TASK DESCRIPTION
Set down, please, exactly the lines below that run from the line with "-t/--task: declare the" to the line with "-i ./data.txt -t dmrawnw", both lines included.

EXTRACTED MATERIAL
=-=-=

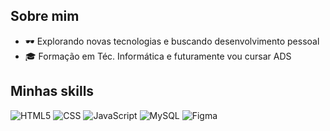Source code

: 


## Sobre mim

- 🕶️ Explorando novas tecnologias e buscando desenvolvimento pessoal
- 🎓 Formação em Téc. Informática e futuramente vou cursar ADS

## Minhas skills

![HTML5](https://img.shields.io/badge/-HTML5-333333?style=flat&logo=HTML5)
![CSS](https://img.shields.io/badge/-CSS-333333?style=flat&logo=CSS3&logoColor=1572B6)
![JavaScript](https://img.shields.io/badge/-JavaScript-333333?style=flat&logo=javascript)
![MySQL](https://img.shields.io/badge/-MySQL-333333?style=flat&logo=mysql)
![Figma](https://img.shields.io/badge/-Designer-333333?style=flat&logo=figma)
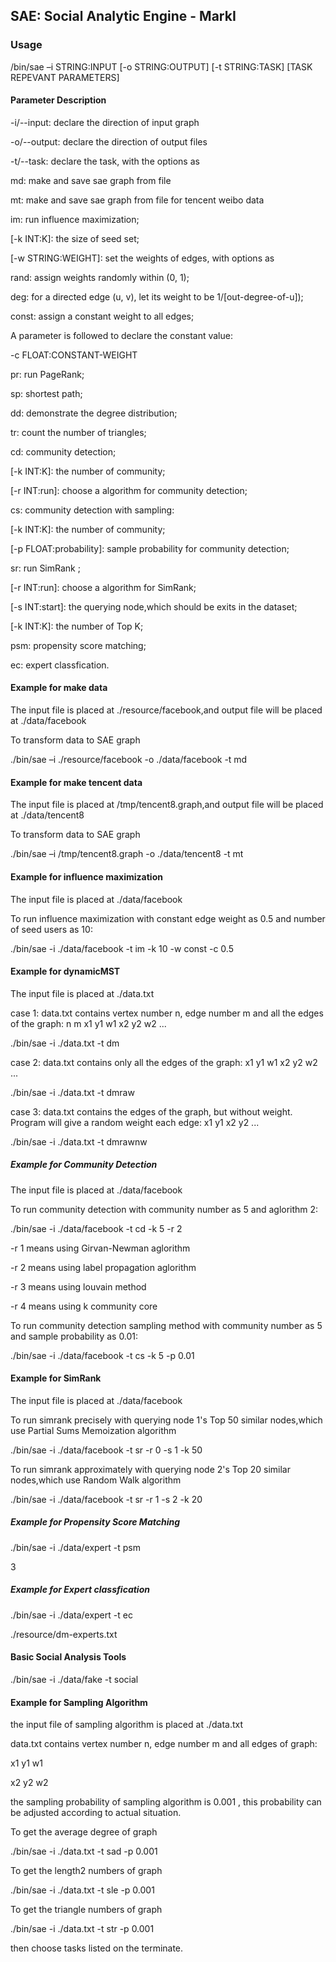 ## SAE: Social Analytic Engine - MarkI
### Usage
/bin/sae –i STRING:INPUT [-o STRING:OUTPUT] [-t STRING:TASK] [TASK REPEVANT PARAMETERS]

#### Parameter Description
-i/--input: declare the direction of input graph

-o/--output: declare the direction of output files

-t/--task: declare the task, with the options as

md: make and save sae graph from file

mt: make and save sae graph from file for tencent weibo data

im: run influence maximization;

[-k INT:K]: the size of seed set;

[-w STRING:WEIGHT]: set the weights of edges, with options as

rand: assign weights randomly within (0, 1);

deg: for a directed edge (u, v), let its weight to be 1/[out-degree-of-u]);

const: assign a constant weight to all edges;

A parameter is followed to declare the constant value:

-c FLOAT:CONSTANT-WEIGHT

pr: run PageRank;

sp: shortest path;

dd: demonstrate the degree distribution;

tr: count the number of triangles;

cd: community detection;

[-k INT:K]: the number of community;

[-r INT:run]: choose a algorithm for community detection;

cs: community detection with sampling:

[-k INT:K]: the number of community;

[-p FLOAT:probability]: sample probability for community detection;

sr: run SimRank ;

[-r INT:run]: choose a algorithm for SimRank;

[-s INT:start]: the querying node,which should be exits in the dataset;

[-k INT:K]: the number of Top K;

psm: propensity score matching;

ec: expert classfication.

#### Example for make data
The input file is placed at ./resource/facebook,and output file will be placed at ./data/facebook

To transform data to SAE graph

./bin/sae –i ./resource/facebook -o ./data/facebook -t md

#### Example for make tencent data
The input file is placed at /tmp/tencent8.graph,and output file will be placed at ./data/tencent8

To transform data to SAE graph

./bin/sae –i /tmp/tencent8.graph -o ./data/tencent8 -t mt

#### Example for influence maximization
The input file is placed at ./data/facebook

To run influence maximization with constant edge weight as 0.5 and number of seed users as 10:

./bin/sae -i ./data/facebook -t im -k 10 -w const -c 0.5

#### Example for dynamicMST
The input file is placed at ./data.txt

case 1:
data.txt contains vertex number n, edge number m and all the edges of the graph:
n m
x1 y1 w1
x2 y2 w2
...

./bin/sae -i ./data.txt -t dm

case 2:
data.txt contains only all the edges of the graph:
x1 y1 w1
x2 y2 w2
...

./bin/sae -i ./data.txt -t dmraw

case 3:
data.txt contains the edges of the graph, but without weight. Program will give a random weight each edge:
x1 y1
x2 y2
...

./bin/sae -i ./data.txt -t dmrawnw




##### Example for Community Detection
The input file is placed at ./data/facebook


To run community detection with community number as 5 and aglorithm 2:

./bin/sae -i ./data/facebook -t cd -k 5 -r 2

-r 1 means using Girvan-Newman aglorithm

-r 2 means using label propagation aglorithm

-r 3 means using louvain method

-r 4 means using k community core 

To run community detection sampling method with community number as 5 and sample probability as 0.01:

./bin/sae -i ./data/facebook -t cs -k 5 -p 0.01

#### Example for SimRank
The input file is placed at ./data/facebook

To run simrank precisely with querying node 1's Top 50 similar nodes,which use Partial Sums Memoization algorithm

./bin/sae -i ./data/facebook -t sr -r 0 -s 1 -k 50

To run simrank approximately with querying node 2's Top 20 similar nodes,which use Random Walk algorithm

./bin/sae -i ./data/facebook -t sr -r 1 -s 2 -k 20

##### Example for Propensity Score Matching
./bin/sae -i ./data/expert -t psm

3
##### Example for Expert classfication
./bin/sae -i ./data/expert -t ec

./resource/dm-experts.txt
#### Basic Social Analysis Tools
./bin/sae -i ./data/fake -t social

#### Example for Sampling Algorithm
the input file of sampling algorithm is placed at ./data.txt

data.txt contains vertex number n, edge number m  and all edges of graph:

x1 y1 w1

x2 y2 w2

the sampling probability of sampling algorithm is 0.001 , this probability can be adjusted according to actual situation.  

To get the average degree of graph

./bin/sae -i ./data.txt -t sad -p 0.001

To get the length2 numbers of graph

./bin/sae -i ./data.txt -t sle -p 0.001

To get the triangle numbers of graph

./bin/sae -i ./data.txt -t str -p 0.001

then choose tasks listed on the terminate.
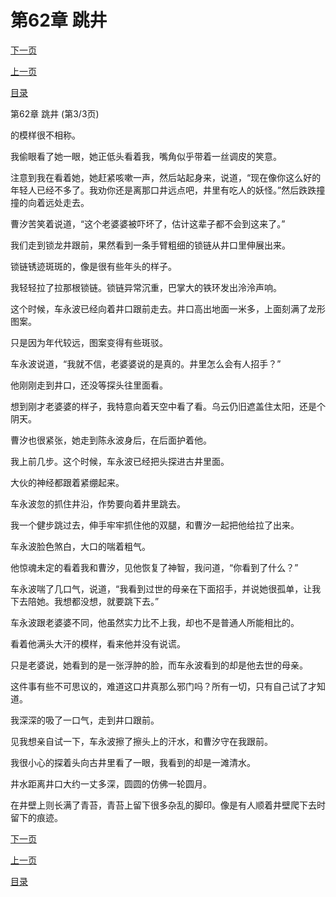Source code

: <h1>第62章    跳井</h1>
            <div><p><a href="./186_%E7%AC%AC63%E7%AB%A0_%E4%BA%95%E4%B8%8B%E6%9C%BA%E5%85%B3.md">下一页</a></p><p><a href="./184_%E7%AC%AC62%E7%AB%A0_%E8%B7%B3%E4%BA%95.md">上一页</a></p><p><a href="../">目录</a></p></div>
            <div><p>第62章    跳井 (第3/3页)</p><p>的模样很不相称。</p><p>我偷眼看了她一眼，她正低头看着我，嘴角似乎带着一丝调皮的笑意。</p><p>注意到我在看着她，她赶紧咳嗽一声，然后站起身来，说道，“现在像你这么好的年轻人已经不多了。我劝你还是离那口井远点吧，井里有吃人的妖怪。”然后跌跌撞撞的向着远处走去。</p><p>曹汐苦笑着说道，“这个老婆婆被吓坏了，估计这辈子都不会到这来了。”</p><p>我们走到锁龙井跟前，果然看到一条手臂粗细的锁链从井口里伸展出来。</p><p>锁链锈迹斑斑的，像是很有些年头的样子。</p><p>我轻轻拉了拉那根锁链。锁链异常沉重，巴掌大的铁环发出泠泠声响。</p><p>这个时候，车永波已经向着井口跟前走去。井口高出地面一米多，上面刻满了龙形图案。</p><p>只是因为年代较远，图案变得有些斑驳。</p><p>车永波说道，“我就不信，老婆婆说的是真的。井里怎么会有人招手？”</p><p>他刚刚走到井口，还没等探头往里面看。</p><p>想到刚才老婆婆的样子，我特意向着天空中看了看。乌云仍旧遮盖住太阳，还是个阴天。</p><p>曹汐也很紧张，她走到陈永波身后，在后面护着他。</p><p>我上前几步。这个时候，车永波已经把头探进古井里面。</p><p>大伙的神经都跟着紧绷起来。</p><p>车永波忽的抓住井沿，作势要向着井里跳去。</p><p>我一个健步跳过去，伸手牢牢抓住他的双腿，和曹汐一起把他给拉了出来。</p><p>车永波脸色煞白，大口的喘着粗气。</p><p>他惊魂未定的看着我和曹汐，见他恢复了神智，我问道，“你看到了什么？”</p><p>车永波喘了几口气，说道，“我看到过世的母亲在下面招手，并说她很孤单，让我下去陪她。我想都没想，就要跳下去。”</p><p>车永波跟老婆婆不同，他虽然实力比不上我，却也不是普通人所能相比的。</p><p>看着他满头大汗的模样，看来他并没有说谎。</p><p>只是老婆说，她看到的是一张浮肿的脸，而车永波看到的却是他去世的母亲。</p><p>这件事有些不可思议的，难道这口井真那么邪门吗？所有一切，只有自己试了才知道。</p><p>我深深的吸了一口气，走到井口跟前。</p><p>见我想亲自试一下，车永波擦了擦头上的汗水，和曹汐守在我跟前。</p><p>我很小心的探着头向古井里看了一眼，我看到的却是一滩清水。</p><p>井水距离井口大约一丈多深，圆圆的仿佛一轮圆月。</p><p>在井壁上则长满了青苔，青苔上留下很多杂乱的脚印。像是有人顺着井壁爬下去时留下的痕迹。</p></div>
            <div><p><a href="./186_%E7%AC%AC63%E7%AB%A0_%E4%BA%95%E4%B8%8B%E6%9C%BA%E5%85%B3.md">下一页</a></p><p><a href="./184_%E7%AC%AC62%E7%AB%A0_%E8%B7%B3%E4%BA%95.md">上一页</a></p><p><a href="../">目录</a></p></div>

=-=-=

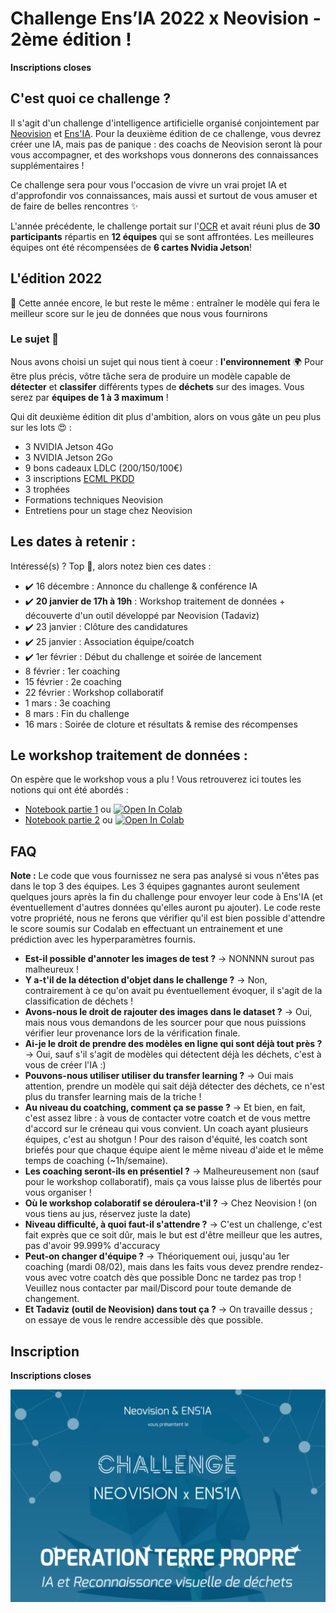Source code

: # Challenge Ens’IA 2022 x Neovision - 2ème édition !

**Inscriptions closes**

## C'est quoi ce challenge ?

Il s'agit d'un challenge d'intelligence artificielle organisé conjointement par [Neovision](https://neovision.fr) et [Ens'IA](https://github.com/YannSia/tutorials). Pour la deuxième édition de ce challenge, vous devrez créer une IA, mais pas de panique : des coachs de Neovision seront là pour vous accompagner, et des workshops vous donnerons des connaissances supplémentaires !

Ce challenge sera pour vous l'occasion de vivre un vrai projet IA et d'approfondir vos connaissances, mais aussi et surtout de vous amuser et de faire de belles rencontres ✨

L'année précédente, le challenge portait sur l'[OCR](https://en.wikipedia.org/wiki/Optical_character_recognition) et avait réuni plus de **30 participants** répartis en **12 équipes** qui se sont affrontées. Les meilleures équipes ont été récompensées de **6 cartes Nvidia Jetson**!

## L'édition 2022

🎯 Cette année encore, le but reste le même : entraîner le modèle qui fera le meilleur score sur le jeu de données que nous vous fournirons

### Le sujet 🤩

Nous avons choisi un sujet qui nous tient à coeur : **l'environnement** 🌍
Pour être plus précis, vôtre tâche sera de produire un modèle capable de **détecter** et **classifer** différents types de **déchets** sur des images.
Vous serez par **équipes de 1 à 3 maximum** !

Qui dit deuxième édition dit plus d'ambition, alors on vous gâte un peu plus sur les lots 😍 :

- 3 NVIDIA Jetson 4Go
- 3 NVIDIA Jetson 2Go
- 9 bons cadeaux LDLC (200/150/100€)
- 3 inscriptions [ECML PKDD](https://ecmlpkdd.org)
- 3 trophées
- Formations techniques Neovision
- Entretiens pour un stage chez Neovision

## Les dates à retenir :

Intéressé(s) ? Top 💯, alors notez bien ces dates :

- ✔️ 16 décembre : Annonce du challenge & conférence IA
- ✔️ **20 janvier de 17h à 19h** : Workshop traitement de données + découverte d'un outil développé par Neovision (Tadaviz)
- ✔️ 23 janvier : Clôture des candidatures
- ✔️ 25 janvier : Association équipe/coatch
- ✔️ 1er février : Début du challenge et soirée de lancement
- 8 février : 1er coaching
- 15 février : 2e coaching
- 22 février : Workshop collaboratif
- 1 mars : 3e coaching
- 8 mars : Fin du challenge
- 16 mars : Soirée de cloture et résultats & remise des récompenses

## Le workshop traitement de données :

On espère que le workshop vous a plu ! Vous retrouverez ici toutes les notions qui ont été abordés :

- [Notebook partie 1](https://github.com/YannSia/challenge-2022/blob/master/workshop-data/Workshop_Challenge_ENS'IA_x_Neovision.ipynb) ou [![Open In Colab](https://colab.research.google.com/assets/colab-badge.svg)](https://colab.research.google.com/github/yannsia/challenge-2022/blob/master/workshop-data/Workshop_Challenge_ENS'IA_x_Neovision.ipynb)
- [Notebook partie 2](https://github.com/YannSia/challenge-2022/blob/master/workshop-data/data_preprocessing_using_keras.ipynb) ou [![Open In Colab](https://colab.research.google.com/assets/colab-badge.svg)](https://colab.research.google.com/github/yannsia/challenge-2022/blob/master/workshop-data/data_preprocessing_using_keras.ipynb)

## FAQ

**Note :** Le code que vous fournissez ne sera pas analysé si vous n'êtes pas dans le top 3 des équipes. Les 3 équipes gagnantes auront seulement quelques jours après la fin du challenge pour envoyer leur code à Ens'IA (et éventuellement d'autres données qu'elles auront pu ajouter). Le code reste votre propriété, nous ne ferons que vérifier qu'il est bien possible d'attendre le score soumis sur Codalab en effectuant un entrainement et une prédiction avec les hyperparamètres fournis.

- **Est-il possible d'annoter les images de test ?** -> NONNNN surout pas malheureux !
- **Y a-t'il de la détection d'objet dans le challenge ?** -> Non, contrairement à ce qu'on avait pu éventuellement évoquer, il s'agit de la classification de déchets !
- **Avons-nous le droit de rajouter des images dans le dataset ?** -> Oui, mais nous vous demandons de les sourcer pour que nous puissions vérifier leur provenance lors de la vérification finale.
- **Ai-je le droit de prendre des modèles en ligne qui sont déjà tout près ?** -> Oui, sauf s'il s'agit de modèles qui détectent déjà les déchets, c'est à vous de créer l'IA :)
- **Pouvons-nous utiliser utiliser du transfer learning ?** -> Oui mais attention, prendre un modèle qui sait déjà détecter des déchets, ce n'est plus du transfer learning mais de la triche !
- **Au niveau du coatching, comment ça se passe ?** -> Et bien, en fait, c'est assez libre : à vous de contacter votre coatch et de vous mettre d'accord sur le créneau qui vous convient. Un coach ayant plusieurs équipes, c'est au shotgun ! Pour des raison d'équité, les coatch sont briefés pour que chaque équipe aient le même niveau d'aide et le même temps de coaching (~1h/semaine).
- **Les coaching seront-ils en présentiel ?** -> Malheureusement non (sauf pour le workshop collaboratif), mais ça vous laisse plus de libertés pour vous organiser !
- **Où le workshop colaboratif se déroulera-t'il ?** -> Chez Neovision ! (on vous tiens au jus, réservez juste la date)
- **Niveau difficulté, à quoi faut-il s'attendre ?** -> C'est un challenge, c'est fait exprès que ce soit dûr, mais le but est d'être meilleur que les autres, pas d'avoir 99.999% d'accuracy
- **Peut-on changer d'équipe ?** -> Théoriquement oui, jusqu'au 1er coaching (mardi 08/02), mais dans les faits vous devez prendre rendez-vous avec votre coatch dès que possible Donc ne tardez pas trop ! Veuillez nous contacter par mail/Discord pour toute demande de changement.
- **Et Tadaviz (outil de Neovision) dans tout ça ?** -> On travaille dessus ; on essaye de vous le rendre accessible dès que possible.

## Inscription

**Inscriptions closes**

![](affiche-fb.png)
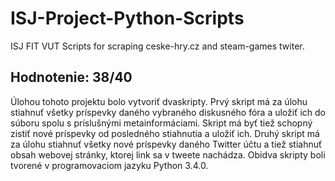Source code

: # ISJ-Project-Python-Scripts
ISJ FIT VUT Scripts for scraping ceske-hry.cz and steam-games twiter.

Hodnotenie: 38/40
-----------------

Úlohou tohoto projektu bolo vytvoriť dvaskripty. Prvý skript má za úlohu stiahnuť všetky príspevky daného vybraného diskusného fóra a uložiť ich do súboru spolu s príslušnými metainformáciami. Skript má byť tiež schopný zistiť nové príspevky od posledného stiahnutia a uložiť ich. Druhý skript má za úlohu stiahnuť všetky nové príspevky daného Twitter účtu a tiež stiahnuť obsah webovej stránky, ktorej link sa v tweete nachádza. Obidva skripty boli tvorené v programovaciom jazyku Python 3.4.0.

=-=-=

EXERCISE ANSWER
-t/--task: declare the task, with the options as

md: make and save sae graph from file

mt: make and save sae graph from file for tencent weibo data

im: run influence maximization;

[-k INT:K]: the size of seed set;

[-w STRING:WEIGHT]: set the weights of edges, with options as

rand: assign weights randomly within (0, 1);

deg: for a directed edge (u, v), let its weight to be 1/[out-degree-of-u]);

const: assign a constant weight to all edges;

A parameter is followed to declare the constant value:

-c FLOAT:CONSTANT-WEIGHT

pr: run PageRank;

sp: shortest path;

dd: demonstrate the degree distribution;

tr: count the number of triangles;

cd: community detection;

[-k INT:K]: the number of community;

[-r INT:run]: choose a algorithm for community detection;

cs: community detection with sampling:

[-k INT:K]: the number of community;

[-p FLOAT:probability]: sample probability for community detection;

sr: run SimRank ;

[-r INT:run]: choose a algorithm for SimRank;

[-s INT:start]: the querying node,which should be exits in the dataset;

[-k INT:K]: the number of Top K;

psm: propensity score matching;

ec: expert classfication.

#### Example for make data
The input file is placed at ./resource/facebook,and output file will be placed at ./data/facebook

To transform data to SAE graph

./bin/sae –i ./resource/facebook -o ./data/facebook -t md

#### Example for make tencent data
The input file is placed at /tmp/tencent8.graph,and output file will be placed at ./data/tencent8

To transform data to SAE graph

./bin/sae –i /tmp/tencent8.graph -o ./data/tencent8 -t mt

#### Example for influence maximization
The input file is placed at ./data/facebook

To run influence maximization with constant edge weight as 0.5 and number of seed users as 10:

./bin/sae -i ./data/facebook -t im -k 10 -w const -c 0.5

#### Example for dynamicMST
The input file is placed at ./data.txt

case 1:
data.txt contains vertex number n, edge number m and all the edges of the graph:
n m
x1 y1 w1
x2 y2 w2
...

./bin/sae -i ./data.txt -t dm

case 2:
data.txt contains only all the edges of the graph:
x1 y1 w1
x2 y2 w2
...

./bin/sae -i ./data.txt -t dmraw

case 3:
data.txt contains the edges of the graph, but without weight. Program will give a random weight each edge:
x1 y1
x2 y2
...

./bin/sae -i ./data.txt -t dmrawnw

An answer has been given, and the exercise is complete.